__YOUR GOAL__.
Find the string "wajib" in the data, and copy out each line that has it.

□ □ □ □

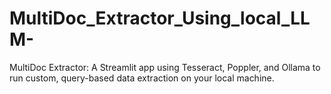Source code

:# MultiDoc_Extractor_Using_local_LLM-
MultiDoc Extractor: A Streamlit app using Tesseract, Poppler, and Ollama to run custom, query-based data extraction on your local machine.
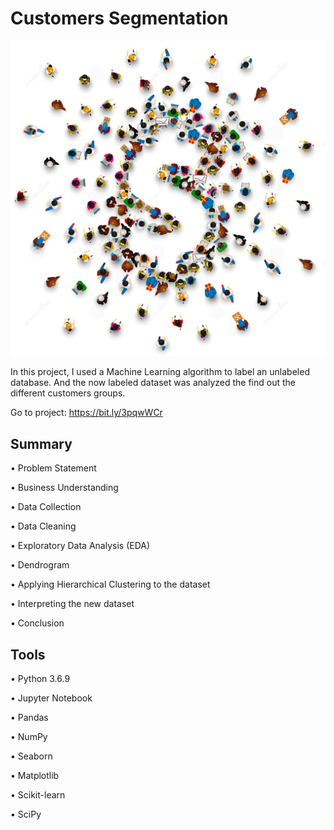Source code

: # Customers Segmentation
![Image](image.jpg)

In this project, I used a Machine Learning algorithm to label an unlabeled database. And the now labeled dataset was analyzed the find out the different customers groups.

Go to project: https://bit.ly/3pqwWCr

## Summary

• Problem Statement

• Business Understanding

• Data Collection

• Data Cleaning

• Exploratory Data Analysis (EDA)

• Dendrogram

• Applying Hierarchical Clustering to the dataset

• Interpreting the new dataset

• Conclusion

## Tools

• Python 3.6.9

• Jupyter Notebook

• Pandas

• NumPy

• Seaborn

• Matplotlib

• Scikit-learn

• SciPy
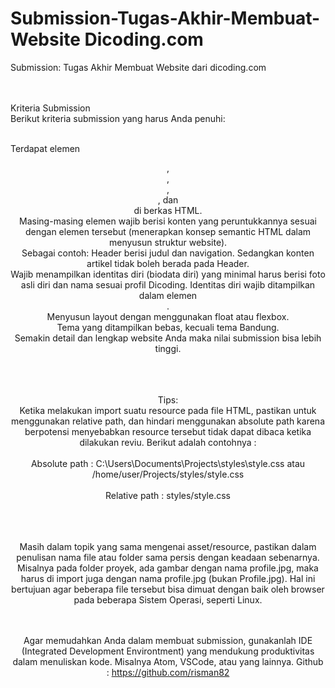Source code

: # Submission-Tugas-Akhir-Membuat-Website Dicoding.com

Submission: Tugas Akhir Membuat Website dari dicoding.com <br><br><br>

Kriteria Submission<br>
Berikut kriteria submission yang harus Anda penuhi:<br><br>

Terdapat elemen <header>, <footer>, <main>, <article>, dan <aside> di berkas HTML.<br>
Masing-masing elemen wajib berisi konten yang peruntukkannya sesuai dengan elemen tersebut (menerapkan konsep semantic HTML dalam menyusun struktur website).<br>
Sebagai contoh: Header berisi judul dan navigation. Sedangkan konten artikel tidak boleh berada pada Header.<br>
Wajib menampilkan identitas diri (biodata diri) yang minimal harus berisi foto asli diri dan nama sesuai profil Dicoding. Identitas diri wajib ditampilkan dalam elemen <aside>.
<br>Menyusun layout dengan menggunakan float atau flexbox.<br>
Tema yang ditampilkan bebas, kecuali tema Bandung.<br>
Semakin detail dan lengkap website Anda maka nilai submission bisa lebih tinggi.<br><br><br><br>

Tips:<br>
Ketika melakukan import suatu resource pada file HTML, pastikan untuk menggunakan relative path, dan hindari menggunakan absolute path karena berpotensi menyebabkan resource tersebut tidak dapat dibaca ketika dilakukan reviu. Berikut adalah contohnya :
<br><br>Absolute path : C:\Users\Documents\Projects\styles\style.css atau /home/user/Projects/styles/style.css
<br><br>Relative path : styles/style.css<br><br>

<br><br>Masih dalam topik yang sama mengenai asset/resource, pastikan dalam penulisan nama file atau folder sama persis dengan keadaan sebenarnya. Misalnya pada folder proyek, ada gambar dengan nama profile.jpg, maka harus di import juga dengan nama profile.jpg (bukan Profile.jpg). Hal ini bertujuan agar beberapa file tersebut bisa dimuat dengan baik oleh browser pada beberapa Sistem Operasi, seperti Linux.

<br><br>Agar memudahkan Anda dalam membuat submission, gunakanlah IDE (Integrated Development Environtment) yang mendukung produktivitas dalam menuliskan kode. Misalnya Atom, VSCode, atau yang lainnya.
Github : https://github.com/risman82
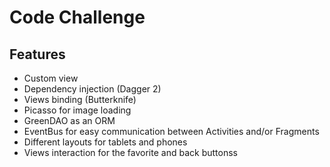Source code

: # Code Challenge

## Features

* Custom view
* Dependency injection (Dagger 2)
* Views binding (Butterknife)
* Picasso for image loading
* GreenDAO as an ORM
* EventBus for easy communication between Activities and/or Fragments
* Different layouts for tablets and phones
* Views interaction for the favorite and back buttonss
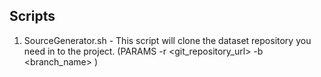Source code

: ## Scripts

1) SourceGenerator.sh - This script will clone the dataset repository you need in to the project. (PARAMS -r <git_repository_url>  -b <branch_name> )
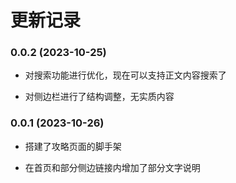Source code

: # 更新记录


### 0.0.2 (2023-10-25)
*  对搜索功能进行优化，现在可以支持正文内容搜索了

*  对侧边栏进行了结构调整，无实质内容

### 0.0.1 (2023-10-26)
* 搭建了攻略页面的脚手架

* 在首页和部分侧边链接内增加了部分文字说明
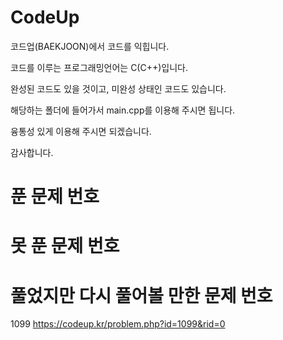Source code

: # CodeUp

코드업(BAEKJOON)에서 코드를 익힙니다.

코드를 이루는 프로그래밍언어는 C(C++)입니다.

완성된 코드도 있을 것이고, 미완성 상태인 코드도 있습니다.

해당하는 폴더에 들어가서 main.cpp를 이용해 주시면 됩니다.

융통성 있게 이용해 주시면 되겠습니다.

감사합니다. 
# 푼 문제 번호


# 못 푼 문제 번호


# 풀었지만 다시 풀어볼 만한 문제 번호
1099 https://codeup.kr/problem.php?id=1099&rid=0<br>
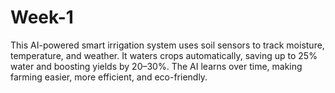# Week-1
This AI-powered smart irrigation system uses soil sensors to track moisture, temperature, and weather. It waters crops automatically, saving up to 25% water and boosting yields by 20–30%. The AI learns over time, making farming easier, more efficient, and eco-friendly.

□ □ □ □

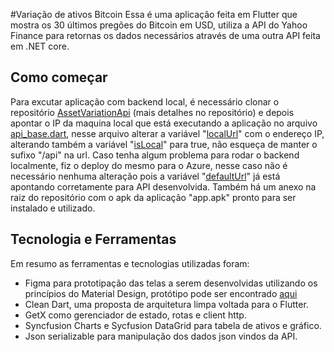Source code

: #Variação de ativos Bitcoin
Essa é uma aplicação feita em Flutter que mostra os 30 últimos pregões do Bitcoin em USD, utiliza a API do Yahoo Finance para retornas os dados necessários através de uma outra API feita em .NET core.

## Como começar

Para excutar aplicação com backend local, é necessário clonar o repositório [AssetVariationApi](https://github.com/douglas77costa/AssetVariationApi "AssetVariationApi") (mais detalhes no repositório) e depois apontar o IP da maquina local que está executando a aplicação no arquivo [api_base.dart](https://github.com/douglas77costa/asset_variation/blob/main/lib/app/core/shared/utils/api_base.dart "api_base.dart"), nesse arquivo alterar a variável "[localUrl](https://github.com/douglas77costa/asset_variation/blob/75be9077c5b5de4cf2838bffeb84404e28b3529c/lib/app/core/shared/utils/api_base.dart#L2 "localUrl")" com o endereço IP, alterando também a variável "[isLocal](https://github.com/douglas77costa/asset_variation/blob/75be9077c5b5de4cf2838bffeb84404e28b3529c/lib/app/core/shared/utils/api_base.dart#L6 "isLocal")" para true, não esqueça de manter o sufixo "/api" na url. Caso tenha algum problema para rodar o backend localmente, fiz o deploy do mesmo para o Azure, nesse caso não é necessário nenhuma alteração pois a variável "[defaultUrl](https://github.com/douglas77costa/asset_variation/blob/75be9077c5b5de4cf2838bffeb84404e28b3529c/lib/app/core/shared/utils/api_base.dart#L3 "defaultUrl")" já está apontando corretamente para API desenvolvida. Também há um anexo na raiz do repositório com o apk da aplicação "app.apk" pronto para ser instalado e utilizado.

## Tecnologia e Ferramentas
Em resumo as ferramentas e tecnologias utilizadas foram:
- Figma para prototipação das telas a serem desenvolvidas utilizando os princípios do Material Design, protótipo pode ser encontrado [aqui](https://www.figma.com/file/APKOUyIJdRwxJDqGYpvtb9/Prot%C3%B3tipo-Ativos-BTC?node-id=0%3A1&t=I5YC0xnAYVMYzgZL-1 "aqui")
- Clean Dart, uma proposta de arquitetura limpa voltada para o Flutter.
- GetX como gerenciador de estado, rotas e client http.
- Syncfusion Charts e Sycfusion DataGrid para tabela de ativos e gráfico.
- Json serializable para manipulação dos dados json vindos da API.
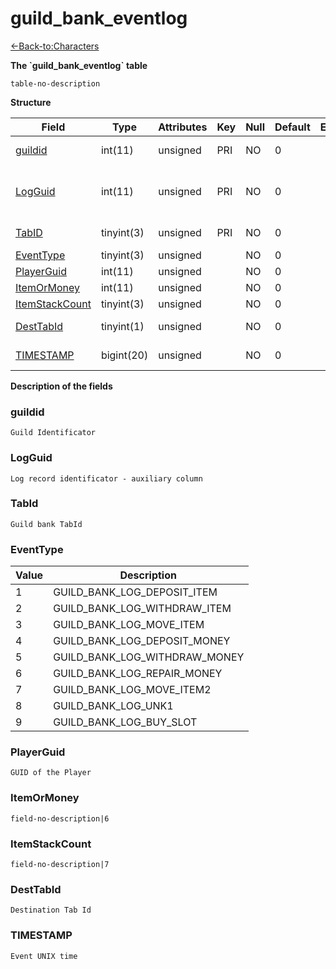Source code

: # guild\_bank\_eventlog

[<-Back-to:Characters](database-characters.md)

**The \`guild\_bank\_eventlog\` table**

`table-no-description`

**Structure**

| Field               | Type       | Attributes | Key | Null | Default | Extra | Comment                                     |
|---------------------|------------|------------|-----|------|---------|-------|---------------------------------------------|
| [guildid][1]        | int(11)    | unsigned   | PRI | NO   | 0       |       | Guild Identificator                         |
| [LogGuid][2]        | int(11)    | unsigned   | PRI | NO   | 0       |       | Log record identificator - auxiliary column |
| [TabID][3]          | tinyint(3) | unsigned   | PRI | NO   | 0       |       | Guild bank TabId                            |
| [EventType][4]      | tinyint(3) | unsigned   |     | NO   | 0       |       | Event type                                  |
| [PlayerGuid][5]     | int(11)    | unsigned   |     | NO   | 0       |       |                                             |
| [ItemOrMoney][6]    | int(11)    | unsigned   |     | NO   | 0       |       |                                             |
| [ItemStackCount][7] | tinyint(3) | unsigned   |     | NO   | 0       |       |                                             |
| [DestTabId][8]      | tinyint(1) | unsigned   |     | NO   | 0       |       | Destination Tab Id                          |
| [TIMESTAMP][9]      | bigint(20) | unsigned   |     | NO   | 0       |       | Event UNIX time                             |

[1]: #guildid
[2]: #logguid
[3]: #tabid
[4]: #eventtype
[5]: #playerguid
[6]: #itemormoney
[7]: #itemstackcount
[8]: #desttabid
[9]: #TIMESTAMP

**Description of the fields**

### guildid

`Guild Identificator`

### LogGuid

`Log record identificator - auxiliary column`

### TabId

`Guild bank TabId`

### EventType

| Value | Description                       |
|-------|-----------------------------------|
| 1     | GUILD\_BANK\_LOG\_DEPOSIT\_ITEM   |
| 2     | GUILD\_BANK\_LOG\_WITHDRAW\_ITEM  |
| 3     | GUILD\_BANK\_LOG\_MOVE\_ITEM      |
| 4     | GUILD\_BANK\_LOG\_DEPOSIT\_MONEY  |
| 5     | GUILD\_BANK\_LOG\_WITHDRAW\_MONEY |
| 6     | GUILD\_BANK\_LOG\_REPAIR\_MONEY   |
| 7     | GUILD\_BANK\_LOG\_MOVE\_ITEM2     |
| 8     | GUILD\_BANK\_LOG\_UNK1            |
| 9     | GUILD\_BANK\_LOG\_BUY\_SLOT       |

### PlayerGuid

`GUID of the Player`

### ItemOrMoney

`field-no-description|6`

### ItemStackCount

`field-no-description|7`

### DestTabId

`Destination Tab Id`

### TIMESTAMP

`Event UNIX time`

□ □ □ □

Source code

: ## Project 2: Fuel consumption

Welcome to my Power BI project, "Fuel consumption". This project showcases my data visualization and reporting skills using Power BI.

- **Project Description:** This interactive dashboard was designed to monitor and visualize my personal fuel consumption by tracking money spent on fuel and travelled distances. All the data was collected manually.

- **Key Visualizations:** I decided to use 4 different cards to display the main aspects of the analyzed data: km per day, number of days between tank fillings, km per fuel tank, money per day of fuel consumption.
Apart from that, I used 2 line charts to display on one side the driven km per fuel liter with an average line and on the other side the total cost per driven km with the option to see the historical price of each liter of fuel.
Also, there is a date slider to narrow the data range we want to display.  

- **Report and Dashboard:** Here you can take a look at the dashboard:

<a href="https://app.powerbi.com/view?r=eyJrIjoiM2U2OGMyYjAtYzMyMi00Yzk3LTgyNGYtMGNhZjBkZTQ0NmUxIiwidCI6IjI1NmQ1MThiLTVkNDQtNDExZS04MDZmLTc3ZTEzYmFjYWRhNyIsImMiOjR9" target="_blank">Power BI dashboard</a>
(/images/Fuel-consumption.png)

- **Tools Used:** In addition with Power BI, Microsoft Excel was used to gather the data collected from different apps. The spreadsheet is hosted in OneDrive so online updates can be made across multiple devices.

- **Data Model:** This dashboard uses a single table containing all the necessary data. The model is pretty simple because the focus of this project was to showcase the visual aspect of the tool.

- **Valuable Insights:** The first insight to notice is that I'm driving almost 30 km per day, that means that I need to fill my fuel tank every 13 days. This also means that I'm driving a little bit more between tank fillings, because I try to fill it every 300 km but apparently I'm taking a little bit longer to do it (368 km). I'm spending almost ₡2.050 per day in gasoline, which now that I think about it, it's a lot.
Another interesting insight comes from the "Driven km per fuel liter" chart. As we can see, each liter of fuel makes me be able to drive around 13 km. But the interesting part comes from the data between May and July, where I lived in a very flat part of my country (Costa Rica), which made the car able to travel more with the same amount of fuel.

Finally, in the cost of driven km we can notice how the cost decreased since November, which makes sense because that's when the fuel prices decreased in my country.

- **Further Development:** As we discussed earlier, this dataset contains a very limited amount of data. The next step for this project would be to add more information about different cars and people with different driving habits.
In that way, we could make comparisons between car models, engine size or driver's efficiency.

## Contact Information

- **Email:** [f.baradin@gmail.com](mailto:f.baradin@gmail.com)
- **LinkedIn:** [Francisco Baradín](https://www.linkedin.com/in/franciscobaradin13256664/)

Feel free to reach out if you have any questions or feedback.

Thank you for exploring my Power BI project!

□ □ □ □

__ANSWER AREA__.
Masing-masing elemen wajib berisi konten yang peruntukkannya sesuai dengan elemen tersebut (menerapkan konsep semantic HTML dalam menyusun struktur website).<br>
Wajib menampilkan identitas diri (biodata diri) yang minimal harus berisi foto asli diri dan nama sesuai profil Dicoding. Identitas diri wajib ditampilkan dalam elemen <aside>.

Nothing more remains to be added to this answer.